The importance of grain cooling often plays second fiddle to grain drying. Not this year, says John McArthur, managing director of McArthur Agriculture, a specialist engineering firm which designs, installs and maintains grain processing and storage systems.

This week has seen combines halted by extreme temperatures. Below 6% oilseed rape is too dry and it cannot be crushed so is having to stay in the field. Barley is reported to be overheating in storage despite being bone dry on intake and temperatures in the heap are building quickly.

It is rare that we have to consider measures to re-introduce moisture to crops or contend with runaway overheating in stores. However, it seems likely that extreme weather conditions are set to become the norm and arable farmers need to be prepared.

There are some practical measures that can be taken to manage hot, dry grain in the store to keep combines moving.

Safe storage of grain is dependent on moisture and temperature, and the AHDB has a handy safe storage time calculator. This tool will tell you how many days a crop may be stored at a given moisture and temperature while remaining safe from risks such as mould, germination, insects and mites.

While the heatwave continues, controlling grain temperature is key. Low volume ventilation equipment such as BDC Systems Ltd’s air stacks, air spears and corraducts in combination with low volume fans, can be an effective measure. Fresh air moving through grain in store will keep temperatures under control.

Alternatively, you can use your grain drier for cooling as West Yorkshire farmer, Andrew Nicol, did recently on discovering that his barley had risen to nearly 35 degrees in the grain store overnight. Mixing and cleaning grain in his Mecmar mobile grain drier while blowing ambient air through it quickly brought the temperature back under control on a cooler morning.

Both these interventions however, rely on ambient air temperature and with recent night time temperatures providing little respite from the heat, they are not always effective.

A dependable solution for keeping grain cool in these conditions is the FrigorTec grain cooler (pictured).

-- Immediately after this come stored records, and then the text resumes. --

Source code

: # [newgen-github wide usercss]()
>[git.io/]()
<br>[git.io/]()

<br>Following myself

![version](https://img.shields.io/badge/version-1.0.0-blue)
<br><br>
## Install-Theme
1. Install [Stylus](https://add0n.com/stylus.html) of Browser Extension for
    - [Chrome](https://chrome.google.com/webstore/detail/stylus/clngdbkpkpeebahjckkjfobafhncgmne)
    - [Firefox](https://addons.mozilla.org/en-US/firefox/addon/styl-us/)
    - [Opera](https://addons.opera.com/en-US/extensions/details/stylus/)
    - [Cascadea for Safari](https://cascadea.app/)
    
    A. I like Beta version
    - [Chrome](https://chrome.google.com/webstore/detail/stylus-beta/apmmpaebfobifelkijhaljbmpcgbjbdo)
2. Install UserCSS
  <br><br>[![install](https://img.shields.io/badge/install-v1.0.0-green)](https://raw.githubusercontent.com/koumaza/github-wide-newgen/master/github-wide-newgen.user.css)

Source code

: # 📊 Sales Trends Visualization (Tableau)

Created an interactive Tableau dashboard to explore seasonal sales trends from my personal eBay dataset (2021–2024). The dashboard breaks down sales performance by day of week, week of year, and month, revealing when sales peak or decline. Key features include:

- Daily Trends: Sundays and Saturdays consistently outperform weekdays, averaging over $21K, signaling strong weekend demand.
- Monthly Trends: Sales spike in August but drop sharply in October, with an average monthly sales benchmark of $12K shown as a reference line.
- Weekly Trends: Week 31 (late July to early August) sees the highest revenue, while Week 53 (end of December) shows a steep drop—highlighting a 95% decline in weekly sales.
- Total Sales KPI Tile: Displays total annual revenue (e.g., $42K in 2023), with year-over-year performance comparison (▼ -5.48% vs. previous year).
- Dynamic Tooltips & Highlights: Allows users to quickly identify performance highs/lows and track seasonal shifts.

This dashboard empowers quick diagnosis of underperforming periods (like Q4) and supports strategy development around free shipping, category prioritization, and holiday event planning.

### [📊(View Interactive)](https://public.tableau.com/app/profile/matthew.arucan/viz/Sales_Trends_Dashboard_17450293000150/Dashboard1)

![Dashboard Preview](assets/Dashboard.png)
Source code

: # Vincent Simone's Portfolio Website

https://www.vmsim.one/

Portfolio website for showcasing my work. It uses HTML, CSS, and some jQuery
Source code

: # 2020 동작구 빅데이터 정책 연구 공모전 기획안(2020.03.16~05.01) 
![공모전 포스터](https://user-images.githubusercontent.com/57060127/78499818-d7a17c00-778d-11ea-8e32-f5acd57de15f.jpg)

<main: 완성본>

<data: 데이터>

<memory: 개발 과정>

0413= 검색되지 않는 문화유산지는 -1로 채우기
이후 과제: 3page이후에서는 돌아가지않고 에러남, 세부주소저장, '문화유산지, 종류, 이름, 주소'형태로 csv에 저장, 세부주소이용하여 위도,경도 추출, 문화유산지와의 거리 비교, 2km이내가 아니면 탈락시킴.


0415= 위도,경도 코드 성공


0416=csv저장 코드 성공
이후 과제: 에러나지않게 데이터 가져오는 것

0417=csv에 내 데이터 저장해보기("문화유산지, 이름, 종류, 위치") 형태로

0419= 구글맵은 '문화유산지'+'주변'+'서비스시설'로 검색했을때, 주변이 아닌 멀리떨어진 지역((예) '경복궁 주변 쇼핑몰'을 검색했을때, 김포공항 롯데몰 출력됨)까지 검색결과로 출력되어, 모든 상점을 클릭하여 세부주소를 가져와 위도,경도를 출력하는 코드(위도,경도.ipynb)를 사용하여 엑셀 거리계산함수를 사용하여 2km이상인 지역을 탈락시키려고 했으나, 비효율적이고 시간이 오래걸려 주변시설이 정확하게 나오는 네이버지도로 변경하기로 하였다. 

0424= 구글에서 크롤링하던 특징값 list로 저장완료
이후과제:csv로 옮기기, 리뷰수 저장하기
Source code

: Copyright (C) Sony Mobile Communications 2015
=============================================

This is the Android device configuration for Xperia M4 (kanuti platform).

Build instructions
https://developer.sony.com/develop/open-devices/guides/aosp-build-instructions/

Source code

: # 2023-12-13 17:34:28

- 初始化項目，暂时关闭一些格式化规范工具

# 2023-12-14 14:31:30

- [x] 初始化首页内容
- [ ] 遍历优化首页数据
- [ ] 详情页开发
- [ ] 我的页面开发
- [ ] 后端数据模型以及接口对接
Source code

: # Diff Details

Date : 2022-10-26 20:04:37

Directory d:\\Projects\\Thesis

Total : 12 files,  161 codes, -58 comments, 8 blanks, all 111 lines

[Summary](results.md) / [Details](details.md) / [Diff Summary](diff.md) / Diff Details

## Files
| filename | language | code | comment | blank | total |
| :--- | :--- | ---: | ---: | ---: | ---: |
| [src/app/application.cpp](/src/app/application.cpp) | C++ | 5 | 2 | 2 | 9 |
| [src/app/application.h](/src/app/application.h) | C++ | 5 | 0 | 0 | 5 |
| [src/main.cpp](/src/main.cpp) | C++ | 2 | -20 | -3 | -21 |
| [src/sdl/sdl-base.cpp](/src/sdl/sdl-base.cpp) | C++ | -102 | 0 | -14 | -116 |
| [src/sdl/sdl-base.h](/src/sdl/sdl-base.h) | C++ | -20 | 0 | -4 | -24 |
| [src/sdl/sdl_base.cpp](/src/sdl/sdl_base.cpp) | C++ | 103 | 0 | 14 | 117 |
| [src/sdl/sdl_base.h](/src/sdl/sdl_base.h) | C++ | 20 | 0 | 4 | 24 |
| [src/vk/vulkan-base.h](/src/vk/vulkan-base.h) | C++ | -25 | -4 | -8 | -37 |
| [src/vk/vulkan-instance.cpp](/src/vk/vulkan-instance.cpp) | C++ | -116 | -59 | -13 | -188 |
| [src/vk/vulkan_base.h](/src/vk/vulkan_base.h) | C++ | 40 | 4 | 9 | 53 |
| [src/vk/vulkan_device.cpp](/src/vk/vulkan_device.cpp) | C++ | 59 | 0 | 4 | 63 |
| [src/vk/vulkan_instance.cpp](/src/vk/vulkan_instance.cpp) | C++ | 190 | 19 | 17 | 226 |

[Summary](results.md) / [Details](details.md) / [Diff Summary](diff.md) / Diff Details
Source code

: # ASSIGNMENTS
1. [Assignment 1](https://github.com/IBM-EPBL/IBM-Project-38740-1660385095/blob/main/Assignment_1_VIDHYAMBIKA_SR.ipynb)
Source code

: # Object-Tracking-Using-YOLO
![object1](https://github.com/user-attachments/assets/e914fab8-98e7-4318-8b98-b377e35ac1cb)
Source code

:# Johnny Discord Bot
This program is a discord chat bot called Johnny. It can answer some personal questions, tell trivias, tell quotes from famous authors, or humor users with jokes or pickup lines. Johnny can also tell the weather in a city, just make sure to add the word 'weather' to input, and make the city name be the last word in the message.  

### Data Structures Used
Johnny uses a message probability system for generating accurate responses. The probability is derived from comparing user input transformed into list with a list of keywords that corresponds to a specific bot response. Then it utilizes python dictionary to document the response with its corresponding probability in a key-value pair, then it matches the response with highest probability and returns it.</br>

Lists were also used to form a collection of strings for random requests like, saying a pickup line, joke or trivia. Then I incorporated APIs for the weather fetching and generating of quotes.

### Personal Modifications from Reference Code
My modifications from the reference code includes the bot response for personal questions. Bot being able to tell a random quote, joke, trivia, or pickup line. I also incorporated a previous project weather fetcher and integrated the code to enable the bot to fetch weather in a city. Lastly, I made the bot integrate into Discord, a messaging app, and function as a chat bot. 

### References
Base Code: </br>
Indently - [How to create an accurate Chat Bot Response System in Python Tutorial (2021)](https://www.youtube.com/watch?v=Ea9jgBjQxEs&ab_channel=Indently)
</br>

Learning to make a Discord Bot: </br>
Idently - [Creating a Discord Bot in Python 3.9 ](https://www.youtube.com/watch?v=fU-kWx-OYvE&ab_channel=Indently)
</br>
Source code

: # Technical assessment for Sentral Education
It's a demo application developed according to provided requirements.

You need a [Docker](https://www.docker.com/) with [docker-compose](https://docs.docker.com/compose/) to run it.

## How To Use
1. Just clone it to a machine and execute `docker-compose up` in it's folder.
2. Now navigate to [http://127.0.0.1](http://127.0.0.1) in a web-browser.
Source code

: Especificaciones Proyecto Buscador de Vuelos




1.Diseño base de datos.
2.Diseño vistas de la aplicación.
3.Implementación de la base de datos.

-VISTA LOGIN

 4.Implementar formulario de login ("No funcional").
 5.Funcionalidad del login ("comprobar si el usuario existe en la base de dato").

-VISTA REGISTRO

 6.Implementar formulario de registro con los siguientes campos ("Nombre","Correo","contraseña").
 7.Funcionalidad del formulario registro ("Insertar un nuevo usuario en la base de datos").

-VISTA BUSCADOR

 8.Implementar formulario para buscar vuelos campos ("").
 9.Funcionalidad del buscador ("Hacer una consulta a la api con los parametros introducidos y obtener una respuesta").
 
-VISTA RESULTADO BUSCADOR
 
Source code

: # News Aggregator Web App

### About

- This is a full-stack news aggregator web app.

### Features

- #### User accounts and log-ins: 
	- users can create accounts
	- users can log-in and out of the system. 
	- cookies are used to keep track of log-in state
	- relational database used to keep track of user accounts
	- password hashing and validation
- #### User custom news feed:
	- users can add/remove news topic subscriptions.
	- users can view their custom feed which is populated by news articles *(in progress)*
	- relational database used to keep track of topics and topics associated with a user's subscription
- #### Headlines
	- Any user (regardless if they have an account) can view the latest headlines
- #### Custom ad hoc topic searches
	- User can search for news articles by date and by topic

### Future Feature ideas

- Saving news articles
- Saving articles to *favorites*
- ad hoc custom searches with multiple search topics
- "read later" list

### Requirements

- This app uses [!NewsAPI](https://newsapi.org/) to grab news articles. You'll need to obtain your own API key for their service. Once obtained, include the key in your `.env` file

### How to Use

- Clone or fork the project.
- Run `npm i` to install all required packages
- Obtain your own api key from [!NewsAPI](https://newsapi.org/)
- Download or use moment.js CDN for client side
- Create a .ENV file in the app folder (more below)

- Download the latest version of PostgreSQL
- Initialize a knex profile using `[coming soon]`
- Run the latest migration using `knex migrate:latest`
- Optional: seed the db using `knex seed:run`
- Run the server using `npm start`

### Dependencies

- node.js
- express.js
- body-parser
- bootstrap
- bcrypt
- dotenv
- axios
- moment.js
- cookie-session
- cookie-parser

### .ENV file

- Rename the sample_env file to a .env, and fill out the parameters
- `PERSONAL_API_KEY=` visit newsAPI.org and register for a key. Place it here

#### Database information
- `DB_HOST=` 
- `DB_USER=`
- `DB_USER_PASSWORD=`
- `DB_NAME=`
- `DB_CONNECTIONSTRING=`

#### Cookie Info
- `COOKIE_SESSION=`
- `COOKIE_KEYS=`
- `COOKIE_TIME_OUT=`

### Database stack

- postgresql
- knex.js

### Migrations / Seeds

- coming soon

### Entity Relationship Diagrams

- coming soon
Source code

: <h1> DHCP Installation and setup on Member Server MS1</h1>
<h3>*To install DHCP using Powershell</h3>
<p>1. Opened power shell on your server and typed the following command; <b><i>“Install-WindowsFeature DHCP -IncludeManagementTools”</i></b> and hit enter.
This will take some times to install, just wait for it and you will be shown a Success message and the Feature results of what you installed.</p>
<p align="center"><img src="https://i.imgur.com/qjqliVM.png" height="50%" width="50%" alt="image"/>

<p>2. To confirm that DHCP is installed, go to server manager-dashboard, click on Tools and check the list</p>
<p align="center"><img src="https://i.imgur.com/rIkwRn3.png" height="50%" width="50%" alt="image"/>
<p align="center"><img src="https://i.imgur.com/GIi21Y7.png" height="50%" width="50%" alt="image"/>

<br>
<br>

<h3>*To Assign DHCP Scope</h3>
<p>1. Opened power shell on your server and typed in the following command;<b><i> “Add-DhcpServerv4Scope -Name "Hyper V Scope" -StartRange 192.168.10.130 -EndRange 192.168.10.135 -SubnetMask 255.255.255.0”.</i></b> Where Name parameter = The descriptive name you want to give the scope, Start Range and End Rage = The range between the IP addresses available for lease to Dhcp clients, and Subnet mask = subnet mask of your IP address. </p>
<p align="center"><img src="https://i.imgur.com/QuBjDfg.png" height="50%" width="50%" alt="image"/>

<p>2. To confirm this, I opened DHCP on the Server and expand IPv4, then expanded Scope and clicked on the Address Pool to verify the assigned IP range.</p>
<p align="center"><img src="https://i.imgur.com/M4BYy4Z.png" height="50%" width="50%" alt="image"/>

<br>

Imported by McArthur Agriculture, it uses a refrigeration system to ensure the delivery of cool, dry air at around 10ºC, regardless of weather conditions. Cooling capacities range from 30–1,200 tonnes per day and require an existing air distribution system.

The FrigorTec, despite not being widely adopted in the UK, has a role to play in delivering guaranteed cooling in grain stores, Mr McArthur says. Particularly as the need for more reliable cooling solutions is set to increase as climate change appears to be delivering hotter and drier summers.